Google’s biggest threat is its own lack of focus, as it seems to be trying to do too many things at once, and too many of them have the feel of rushed and incomplete work. So far, Google has succeeded at being unconventional. But there are indications that they may be too attached to doing everything different than is prudent. But overall, Google’s issues are in front of them and they don’t need the enterprise to be successful; they are growing incredibly fast. This, in and of itself, is a big risk but the company appears to be in the best shape today even though they aren’t a viable enterprise choice. That actually may not matter, and recall that Netscape largely died because they focused on the Enterprise rather than their existing customers and market.

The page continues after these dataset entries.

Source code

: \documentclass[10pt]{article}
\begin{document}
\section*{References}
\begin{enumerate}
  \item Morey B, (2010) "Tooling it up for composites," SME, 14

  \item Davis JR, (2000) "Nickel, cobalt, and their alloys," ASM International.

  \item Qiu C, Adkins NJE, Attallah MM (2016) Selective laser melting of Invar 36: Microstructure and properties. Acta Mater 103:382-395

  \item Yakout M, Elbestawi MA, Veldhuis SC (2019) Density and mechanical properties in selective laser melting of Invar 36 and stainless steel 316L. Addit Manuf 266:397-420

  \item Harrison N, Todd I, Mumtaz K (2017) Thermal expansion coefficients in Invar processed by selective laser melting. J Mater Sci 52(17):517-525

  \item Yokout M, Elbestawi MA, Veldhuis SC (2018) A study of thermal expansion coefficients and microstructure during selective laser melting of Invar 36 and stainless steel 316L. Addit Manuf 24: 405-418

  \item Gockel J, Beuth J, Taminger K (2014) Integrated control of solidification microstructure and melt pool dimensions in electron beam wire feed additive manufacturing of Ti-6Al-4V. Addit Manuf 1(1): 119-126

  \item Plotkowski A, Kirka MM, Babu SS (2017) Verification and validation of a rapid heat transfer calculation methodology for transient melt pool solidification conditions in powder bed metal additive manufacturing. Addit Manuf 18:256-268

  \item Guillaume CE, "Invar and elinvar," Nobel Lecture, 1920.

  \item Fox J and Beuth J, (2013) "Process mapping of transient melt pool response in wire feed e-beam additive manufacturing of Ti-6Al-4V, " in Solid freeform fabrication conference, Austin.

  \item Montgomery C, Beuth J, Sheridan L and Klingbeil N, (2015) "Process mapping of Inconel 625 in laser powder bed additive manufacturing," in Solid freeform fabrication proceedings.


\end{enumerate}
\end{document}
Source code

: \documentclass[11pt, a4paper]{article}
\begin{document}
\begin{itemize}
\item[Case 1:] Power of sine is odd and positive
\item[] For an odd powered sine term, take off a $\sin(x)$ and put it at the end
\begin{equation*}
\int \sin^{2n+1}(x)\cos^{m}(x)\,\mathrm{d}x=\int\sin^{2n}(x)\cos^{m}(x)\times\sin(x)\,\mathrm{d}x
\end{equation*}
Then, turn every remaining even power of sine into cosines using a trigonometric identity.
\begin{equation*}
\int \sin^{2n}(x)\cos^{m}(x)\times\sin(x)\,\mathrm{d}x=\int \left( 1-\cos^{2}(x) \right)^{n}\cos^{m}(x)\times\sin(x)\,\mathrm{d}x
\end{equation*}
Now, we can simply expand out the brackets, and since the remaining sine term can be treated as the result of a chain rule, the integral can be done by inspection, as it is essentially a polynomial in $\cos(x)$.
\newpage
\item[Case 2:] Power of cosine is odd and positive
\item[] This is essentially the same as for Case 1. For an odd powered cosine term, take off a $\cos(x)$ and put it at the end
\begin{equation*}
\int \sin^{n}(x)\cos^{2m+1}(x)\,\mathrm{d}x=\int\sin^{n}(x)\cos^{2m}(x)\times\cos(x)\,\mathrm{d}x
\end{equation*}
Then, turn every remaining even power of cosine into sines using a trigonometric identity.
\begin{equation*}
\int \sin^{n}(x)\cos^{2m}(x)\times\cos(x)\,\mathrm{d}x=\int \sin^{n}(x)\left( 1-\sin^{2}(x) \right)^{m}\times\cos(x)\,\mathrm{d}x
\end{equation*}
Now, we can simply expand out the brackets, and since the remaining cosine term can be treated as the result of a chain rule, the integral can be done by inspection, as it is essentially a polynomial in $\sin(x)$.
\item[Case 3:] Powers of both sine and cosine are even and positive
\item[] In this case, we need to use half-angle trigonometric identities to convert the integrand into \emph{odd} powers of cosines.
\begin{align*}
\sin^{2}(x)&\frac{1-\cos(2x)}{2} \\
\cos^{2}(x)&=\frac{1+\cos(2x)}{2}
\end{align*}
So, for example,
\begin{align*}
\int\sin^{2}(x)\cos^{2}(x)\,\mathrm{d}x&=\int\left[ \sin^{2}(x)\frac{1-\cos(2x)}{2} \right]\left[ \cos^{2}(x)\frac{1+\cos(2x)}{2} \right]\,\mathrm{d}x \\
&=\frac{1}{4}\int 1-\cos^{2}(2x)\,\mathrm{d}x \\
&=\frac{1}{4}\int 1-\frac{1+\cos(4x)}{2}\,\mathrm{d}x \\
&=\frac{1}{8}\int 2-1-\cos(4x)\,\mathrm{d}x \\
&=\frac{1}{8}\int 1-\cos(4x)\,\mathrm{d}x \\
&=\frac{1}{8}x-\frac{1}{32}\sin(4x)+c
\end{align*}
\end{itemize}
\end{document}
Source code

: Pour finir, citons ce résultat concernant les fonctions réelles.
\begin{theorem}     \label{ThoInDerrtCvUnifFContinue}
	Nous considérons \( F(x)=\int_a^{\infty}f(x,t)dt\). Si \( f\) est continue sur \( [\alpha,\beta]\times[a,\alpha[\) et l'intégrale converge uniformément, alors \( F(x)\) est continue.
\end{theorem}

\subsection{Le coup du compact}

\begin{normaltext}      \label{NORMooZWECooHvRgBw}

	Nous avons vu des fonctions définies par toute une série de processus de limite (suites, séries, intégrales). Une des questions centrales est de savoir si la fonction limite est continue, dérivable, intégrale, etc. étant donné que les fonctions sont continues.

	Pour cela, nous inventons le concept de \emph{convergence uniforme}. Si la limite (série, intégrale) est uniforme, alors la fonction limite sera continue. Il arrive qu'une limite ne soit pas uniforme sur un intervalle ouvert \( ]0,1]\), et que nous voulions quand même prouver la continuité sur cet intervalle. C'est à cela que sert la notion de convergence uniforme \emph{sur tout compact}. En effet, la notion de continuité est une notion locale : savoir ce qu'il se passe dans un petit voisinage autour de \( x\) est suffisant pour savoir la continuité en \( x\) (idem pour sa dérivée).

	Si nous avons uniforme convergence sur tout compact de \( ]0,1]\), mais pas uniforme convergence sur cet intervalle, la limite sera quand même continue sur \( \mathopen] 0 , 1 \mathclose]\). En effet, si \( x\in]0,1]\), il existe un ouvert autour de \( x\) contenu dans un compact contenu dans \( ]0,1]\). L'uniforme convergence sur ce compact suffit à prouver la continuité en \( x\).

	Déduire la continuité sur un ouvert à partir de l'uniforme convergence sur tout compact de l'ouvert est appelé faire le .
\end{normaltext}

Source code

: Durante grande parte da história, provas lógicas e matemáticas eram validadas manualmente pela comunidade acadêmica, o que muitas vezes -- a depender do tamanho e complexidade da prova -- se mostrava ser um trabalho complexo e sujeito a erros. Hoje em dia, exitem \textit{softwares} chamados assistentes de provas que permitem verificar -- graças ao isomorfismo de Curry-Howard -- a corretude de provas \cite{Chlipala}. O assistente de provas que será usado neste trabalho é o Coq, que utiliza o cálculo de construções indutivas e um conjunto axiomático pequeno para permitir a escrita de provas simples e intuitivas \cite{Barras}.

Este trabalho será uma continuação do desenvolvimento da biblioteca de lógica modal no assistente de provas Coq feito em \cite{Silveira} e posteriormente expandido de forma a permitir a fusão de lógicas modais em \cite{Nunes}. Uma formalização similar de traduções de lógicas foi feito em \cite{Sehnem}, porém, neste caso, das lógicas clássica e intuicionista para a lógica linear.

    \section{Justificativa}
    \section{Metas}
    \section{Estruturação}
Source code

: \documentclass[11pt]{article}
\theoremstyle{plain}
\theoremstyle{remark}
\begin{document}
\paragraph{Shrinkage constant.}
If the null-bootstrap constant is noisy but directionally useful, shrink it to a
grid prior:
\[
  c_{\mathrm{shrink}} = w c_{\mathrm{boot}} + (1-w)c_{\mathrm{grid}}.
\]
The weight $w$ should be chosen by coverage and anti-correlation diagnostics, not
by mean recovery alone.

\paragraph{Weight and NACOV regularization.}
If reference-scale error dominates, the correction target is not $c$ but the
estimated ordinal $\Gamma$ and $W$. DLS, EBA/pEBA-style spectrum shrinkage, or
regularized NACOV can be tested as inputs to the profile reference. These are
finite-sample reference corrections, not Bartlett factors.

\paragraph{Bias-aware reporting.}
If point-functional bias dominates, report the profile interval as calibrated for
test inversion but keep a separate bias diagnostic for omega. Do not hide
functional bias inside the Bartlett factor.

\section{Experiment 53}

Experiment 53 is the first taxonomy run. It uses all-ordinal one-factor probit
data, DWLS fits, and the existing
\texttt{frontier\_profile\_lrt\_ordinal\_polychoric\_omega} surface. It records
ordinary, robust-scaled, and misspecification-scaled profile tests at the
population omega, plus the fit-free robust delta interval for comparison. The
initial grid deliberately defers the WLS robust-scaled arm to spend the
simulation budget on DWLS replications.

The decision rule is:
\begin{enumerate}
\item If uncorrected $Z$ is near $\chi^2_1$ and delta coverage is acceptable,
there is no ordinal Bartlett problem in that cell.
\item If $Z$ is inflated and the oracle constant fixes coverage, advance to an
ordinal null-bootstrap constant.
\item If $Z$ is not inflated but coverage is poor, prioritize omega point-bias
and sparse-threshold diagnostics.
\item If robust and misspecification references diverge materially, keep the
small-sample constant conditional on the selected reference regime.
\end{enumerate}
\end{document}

Rivalries and partnerships
While Microsoft and Apple are still bitter rivals, several recent events have inadvertently brought them closer together in order to fight their common enemy: Google. Rumour is rife that Apple and Microsoft are in talks to make Bing, the default search engine for the iPhone. Microsoft is also offering a bigger cut of iPhone search revenues to Apple than Google.
When Google CEO Eric Schmidt joined Apple’s Board of Directors in 2006, the move made perfect sense. But when he resigned in 2009, Google became Apple’s biggest adversary. Today, it is directly competing with Apple through the Nexus One, Google Chrome (Google Chrome), Chrome OS, and even possibly in the tablet computer space.
Conclusion
One look at the financials and you know who is closer to the finish line. With the year-on-year quarterly earnings growth of 416.2%, Google is way ahead of Apple (49.80%) and Microsoft (59.60%). But in revenues, Microsoft is still the leader at $58.69 billion. Not so far behind is Apple at $46.71 billion. Google’s revenue is exactly half of Apple: $23.65 billion. So while Google is still not much of a threat to Microsoft, it is an immediate threat to Apple as Google’s market cap of $170.75billion is dangerously close to its own – $177.66 billion.
Looking ahead, expect Google to thrive, Microsoft to stay the course, and Apple eventually to lose its Jobs-driven magic. If every firm maintained what it did well but copied their competitors where they were better, all would improve their futures substantially. And if age is any measure of maturity, and thereby future success, then Google comes up trumps. Its CEO Eric E Schmidt is 55 years while his counterparts are a fraction of a shade younger – Apple’s Jobs is 54 and Microsoft’s Steven Ballmer is 53. So it’s Advantage Google.